Hal ini mengubah ancaman kuantum dari peristiwa di masa depan menjadi masalah pengumpulan data saat ini. Kriptografi pasca-kuantum (enkripsi yang dirancang untuk tahan terhadap serangan kuantum) hanya melindungi informasi yang akan datang. Apa pun yang ditangkap sebelum peningkatan tetap terbuka untuk dekripsi retroaktif, itulah sebabnya Gault dan lainnya berargumen bahwa waktu sudah berjalan.

Konsekuensi dari Data yang Dikumpulkan

Data yang sedang dikumpulkan bukan hanya sensitif tetapi juga mendasar, menurut Gault. Ia menggambarkan catatan otentikasi yang bergerak di jaringan sebagai “lapisan bukti yang menentukan siapa yang memiliki apa, siapa yang mengotorisasi transaksi mana, dan siapa yang menanggung tanggung jawab hukum.”

Jika lapisan tersebut akhirnya dapat didekripsi dan dipalsukan, konsekuensinya melampaui dompet individu. Catatan penyelesaian, tanda tangan, dan konfirmasi pembayaran mendasari kepercayaan antara bank, bursa, dan blockchain. Seorang lawan yang mampu menulis ulang atau menyamar di masa depan dapat mempertanyakan transaksi masa lalu, yang merupakan risiko sistemik daripada serangkaian pencurian terpisah.

Perbandingan antara Ethereum dan Bitcoin

Peringatan ini mempertegas kontras yang tidak nyaman, karena sementara Ethereum telah bergerak menuju migrasi pasca-kuantum yang terkoordinasi, Bitcoin belum mengadopsi rencana yang sebanding. Transaksi Bitcoin diamankan oleh algoritma tanda tangan digital kurva eliptik (ECDSA), sebuah skema yang secara teori dapat dibongkar oleh komputer kuantum yang cukup kuat.

Namun, garis waktu masih cukup diperdebatkan. Analis Nic Carter percaya bahwa yang disebut Q-Day dapat tiba pada tahun 2035, sementara perkiraan lain jauh lebih agresif, menempatkan mesin pemecah kode seawal tahun 2027. Kemajuan kuantum Google telah berulang kali mengalihkan debat keamanan kembali ke fokus, karena investor ventura Chamath Palihapitiya baru-baru ini memperingatkan bahwa aktor non-negara suatu hari dapat menargetkan kepemilikan Bitcoin sebagai “tempat penampungan.”
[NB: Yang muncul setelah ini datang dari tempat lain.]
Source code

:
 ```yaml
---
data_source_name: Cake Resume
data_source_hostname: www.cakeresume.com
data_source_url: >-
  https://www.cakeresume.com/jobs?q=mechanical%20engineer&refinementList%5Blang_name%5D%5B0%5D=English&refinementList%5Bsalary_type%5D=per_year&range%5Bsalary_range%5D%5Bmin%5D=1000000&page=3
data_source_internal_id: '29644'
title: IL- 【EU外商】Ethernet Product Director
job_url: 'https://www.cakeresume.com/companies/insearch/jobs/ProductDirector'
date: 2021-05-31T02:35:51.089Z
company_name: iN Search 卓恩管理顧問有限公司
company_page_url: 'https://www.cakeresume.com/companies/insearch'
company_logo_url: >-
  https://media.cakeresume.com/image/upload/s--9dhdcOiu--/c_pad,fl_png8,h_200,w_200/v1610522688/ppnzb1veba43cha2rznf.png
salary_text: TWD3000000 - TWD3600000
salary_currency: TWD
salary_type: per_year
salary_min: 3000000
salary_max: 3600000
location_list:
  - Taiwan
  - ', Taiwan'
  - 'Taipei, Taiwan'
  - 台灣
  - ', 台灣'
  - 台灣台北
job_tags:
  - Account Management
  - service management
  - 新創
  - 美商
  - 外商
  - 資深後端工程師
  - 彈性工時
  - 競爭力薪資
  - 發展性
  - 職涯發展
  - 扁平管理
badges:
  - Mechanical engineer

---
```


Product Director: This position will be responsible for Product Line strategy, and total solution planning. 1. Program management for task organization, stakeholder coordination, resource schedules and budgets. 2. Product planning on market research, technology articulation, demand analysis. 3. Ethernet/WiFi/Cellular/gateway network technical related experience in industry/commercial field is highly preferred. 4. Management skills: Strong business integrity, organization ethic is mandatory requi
Sementara para pengembang telah menjadi lebih vokal setelah bertahun-tahun relatif diam, pendekatan yang berlaku masih lebih memilih transisi sukarela dan menunggu standar yang matang daripada perubahan protokol yang dipaksakan, sebuah sikap yang secara implisit ditantang oleh komentar Gault.

Inisiatif Zerotier

Zerotier bukanlah penonton netral dalam debat ini, karena perusahaan baru-baru ini meluncurkan Zerotier Quantum, sebuah platform jaringan yang dibangun untuk memenuhi tolok ukur kriptografi tertinggi pemerintah AS, termasuk standar yang ditetapkan oleh National Institute of Standards and Technology (NIST). Penekanan Gault secara alami mendukung pengamanan data dalam transit, masalah yang ditangani produknya.
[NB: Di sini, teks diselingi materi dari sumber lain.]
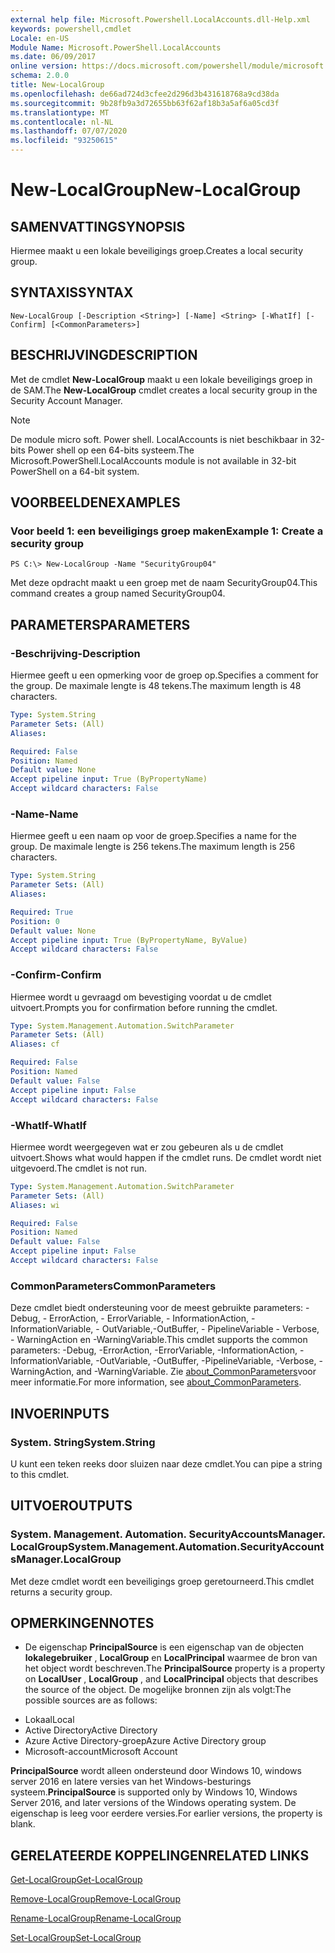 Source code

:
 ```yaml
---
external help file: Microsoft.Powershell.LocalAccounts.dll-Help.xml
keywords: powershell,cmdlet
Locale: en-US
Module Name: Microsoft.PowerShell.LocalAccounts
ms.date: 06/09/2017
online version: https://docs.microsoft.com/powershell/module/microsoft.powershell.localaccounts/new-localgroup?view=powershell-5.1&WT.mc_id=ps-gethelp
schema: 2.0.0
title: New-LocalGroup
ms.openlocfilehash: de66ad724d3cfee2d296d3b431618768a9cd38da
ms.sourcegitcommit: 9b28fb9a3d72655bb63f62af18b3a5af6a05cd3f
ms.translationtype: MT
ms.contentlocale: nl-NL
ms.lasthandoff: 07/07/2020
ms.locfileid: "93250615"
---
```

# <span data-ttu-id="40b78-103">New-LocalGroup</span><span class="sxs-lookup"><span data-stu-id="40b78-103">New-LocalGroup</span></span>

## <span data-ttu-id="40b78-104">SAMENVATTING</span><span class="sxs-lookup"><span data-stu-id="40b78-104">SYNOPSIS</span></span>
<span data-ttu-id="40b78-105">Hiermee maakt u een lokale beveiligings groep.</span><span class="sxs-lookup"><span data-stu-id="40b78-105">Creates a local security group.</span></span>

## <span data-ttu-id="40b78-106">SYNTAXIS</span><span class="sxs-lookup"><span data-stu-id="40b78-106">SYNTAX</span></span>

```
New-LocalGroup [-Description <String>] [-Name] <String> [-WhatIf] [-Confirm] [<CommonParameters>]
```

## <span data-ttu-id="40b78-107">BESCHRIJVING</span><span class="sxs-lookup"><span data-stu-id="40b78-107">DESCRIPTION</span></span>
<span data-ttu-id="40b78-108">Met de cmdlet **New-LocalGroup** maakt u een lokale beveiligings groep in de SAM.</span><span class="sxs-lookup"><span data-stu-id="40b78-108">The **New-LocalGroup** cmdlet creates a local security group in the Security Account Manager.</span></span>

> [!NOTE]
> <span data-ttu-id="40b78-109">De module micro soft. Power shell. LocalAccounts is niet beschikbaar in 32-bits Power shell op een 64-bits systeem.</span><span class="sxs-lookup"><span data-stu-id="40b78-109">The Microsoft.PowerShell.LocalAccounts module is not available in 32-bit PowerShell on a 64-bit system.</span></span>

## <span data-ttu-id="40b78-110">VOORBEELDEN</span><span class="sxs-lookup"><span data-stu-id="40b78-110">EXAMPLES</span></span>

### <span data-ttu-id="40b78-111">Voor beeld 1: een beveiligings groep maken</span><span class="sxs-lookup"><span data-stu-id="40b78-111">Example 1: Create a security group</span></span>

```
PS C:\> New-LocalGroup -Name "SecurityGroup04"
```

<span data-ttu-id="40b78-112">Met deze opdracht maakt u een groep met de naam SecurityGroup04.</span><span class="sxs-lookup"><span data-stu-id="40b78-112">This command creates a group named SecurityGroup04.</span></span>

## <span data-ttu-id="40b78-113">PARAMETERS</span><span class="sxs-lookup"><span data-stu-id="40b78-113">PARAMETERS</span></span>

### <span data-ttu-id="40b78-114">-Beschrijving</span><span class="sxs-lookup"><span data-stu-id="40b78-114">-Description</span></span>
<span data-ttu-id="40b78-115">Hiermee geeft u een opmerking voor de groep op.</span><span class="sxs-lookup"><span data-stu-id="40b78-115">Specifies a comment for the group.</span></span>
<span data-ttu-id="40b78-116">De maximale lengte is 48 tekens.</span><span class="sxs-lookup"><span data-stu-id="40b78-116">The maximum length is 48 characters.</span></span>

```yaml
Type: System.String
Parameter Sets: (All)
Aliases:

Required: False
Position: Named
Default value: None
Accept pipeline input: True (ByPropertyName)
Accept wildcard characters: False
```

### <span data-ttu-id="40b78-117">-Name</span><span class="sxs-lookup"><span data-stu-id="40b78-117">-Name</span></span>
<span data-ttu-id="40b78-118">Hiermee geeft u een naam op voor de groep.</span><span class="sxs-lookup"><span data-stu-id="40b78-118">Specifies a name for the group.</span></span>
<span data-ttu-id="40b78-119">De maximale lengte is 256 tekens.</span><span class="sxs-lookup"><span data-stu-id="40b78-119">The maximum length is 256 characters.</span></span>

```yaml
Type: System.String
Parameter Sets: (All)
Aliases:

Required: True
Position: 0
Default value: None
Accept pipeline input: True (ByPropertyName, ByValue)
Accept wildcard characters: False
```

### <span data-ttu-id="40b78-120">-Confirm</span><span class="sxs-lookup"><span data-stu-id="40b78-120">-Confirm</span></span>
<span data-ttu-id="40b78-121">Hiermee wordt u gevraagd om bevestiging voordat u de cmdlet uitvoert.</span><span class="sxs-lookup"><span data-stu-id="40b78-121">Prompts you for confirmation before running the cmdlet.</span></span>

```yaml
Type: System.Management.Automation.SwitchParameter
Parameter Sets: (All)
Aliases: cf

Required: False
Position: Named
Default value: False
Accept pipeline input: False
Accept wildcard characters: False
```

### <span data-ttu-id="40b78-122">-WhatIf</span><span class="sxs-lookup"><span data-stu-id="40b78-122">-WhatIf</span></span>
<span data-ttu-id="40b78-123">Hiermee wordt weergegeven wat er zou gebeuren als u de cmdlet uitvoert.</span><span class="sxs-lookup"><span data-stu-id="40b78-123">Shows what would happen if the cmdlet runs.</span></span>
<span data-ttu-id="40b78-124">De cmdlet wordt niet uitgevoerd.</span><span class="sxs-lookup"><span data-stu-id="40b78-124">The cmdlet is not run.</span></span>

```yaml
Type: System.Management.Automation.SwitchParameter
Parameter Sets: (All)
Aliases: wi

Required: False
Position: Named
Default value: False
Accept pipeline input: False
Accept wildcard characters: False
```

### <span data-ttu-id="40b78-125">CommonParameters</span><span class="sxs-lookup"><span data-stu-id="40b78-125">CommonParameters</span></span>
<span data-ttu-id="40b78-126">Deze cmdlet biedt ondersteuning voor de meest gebruikte parameters: -Debug, - ErrorAction, - ErrorVariable, - InformationAction, -InformationVariable, - OutVariable,-OutBuffer, - PipelineVariable - Verbose, - WarningAction en -WarningVariable.</span><span class="sxs-lookup"><span data-stu-id="40b78-126">This cmdlet supports the common parameters: -Debug, -ErrorAction, -ErrorVariable, -InformationAction, -InformationVariable, -OutVariable, -OutBuffer, -PipelineVariable, -Verbose, -WarningAction, and -WarningVariable.</span></span> <span data-ttu-id="40b78-127">Zie [about_CommonParameters](https://go.microsoft.com/fwlink/?LinkID=113216)voor meer informatie.</span><span class="sxs-lookup"><span data-stu-id="40b78-127">For more information, see [about_CommonParameters](https://go.microsoft.com/fwlink/?LinkID=113216).</span></span>

## <span data-ttu-id="40b78-128">INVOER</span><span class="sxs-lookup"><span data-stu-id="40b78-128">INPUTS</span></span>

### <span data-ttu-id="40b78-129">System. String</span><span class="sxs-lookup"><span data-stu-id="40b78-129">System.String</span></span>
<span data-ttu-id="40b78-130">U kunt een teken reeks door sluizen naar deze cmdlet.</span><span class="sxs-lookup"><span data-stu-id="40b78-130">You can pipe a string to this cmdlet.</span></span>

## <span data-ttu-id="40b78-131">UITVOER</span><span class="sxs-lookup"><span data-stu-id="40b78-131">OUTPUTS</span></span>

### <span data-ttu-id="40b78-132">System. Management. Automation. SecurityAccountsManager. LocalGroup</span><span class="sxs-lookup"><span data-stu-id="40b78-132">System.Management.Automation.SecurityAccountsManager.LocalGroup</span></span>
<span data-ttu-id="40b78-133">Met deze cmdlet wordt een beveiligings groep geretourneerd.</span><span class="sxs-lookup"><span data-stu-id="40b78-133">This cmdlet returns a security group.</span></span>

## <span data-ttu-id="40b78-134">OPMERKINGEN</span><span class="sxs-lookup"><span data-stu-id="40b78-134">NOTES</span></span>

* <span data-ttu-id="40b78-135">De eigenschap **PrincipalSource** is een eigenschap van de objecten **lokalegebruiker** , **LocalGroup** en **LocalPrincipal** waarmee de bron van het object wordt beschreven.</span><span class="sxs-lookup"><span data-stu-id="40b78-135">The **PrincipalSource** property is a property on **LocalUser** , **LocalGroup** , and **LocalPrincipal** objects that describes the source of the object.</span></span> <span data-ttu-id="40b78-136">De mogelijke bronnen zijn als volgt:</span><span class="sxs-lookup"><span data-stu-id="40b78-136">The possible sources are as follows:</span></span>

- <span data-ttu-id="40b78-137">Lokaal</span><span class="sxs-lookup"><span data-stu-id="40b78-137">Local</span></span>
- <span data-ttu-id="40b78-138">Active Directory</span><span class="sxs-lookup"><span data-stu-id="40b78-138">Active Directory</span></span>
- <span data-ttu-id="40b78-139">Azure Active Directory-groep</span><span class="sxs-lookup"><span data-stu-id="40b78-139">Azure Active Directory group</span></span>
- <span data-ttu-id="40b78-140">Microsoft-account</span><span class="sxs-lookup"><span data-stu-id="40b78-140">Microsoft Account</span></span>

<span data-ttu-id="40b78-141">**PrincipalSource** wordt alleen ondersteund door Windows 10, windows server 2016 en latere versies van het Windows-besturings systeem.</span><span class="sxs-lookup"><span data-stu-id="40b78-141">**PrincipalSource** is supported only by Windows 10, Windows Server 2016, and later versions of the Windows operating system.</span></span> <span data-ttu-id="40b78-142">De eigenschap is leeg voor eerdere versies.</span><span class="sxs-lookup"><span data-stu-id="40b78-142">For earlier versions, the property is blank.</span></span>

## <span data-ttu-id="40b78-143">GERELATEERDE KOPPELINGEN</span><span class="sxs-lookup"><span data-stu-id="40b78-143">RELATED LINKS</span></span>

[<span data-ttu-id="40b78-144">Get-LocalGroup</span><span class="sxs-lookup"><span data-stu-id="40b78-144">Get-LocalGroup</span></span>](Get-LocalGroup.md)

[<span data-ttu-id="40b78-145">Remove-LocalGroup</span><span class="sxs-lookup"><span data-stu-id="40b78-145">Remove-LocalGroup</span></span>](Remove-LocalGroup.md)

[<span data-ttu-id="40b78-146">Rename-LocalGroup</span><span class="sxs-lookup"><span data-stu-id="40b78-146">Rename-LocalGroup</span></span>](Rename-LocalGroup.md)

[<span data-ttu-id="40b78-147">Set-LocalGroup</span><span class="sxs-lookup"><span data-stu-id="40b78-147">Set-LocalGroup</span></span>](Set-LocalGroup.md)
Namun, poin mendasar sulit untuk diabaikan. Jika pihak lawan sudah mengumpulkan lalu lintas terenkripsi untuk pembayaran di masa depan, maka jendela untuk melindunginya adalah sekarang, bukan pada Q-Day. Untuk Bitcoin secara khusus, pertanyaannya adalah apakah komunitas yang menghargai perubahan yang disengaja dan didorong oleh konsensus dapat bergerak cukup cepat untuk mempertahankan data yang sedang dikumpulkan sementara debat terus berlanjut.